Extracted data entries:
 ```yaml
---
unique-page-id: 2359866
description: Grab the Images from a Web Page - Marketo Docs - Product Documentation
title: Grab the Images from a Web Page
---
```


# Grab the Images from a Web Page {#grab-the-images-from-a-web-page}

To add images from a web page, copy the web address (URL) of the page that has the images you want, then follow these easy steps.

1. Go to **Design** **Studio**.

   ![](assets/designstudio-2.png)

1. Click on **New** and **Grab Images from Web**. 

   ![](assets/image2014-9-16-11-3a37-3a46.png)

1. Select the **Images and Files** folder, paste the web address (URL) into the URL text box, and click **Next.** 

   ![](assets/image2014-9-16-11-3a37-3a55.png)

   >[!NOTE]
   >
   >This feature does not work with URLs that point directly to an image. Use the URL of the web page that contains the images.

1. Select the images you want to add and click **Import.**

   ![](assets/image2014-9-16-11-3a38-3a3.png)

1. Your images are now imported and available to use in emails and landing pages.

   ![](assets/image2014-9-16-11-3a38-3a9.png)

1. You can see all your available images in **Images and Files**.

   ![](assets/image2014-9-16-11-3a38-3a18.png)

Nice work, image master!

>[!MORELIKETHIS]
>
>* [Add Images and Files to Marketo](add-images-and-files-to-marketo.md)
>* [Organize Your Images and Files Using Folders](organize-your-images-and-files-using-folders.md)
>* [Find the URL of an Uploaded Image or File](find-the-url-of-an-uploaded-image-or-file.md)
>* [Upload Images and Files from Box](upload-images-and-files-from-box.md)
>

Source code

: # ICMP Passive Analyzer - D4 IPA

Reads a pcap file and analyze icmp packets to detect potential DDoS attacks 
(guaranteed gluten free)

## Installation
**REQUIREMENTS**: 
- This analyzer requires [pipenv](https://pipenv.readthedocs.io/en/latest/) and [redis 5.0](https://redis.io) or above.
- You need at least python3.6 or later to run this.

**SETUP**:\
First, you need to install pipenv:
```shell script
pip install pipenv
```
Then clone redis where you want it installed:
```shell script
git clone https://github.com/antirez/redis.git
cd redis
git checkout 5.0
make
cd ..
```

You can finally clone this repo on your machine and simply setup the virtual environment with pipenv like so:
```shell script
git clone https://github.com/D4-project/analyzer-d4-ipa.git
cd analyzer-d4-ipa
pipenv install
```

▸ **Requirement**: Whenever a line in the entries holds the word "with", copy that line.

▸ **Answer for the task**:
   >This feature does not work with URLs that point directly to an image. Use the URL of the web page that contains the images.
You can finally clone this repo on your machine and simply setup the virtual environment with pipenv like so:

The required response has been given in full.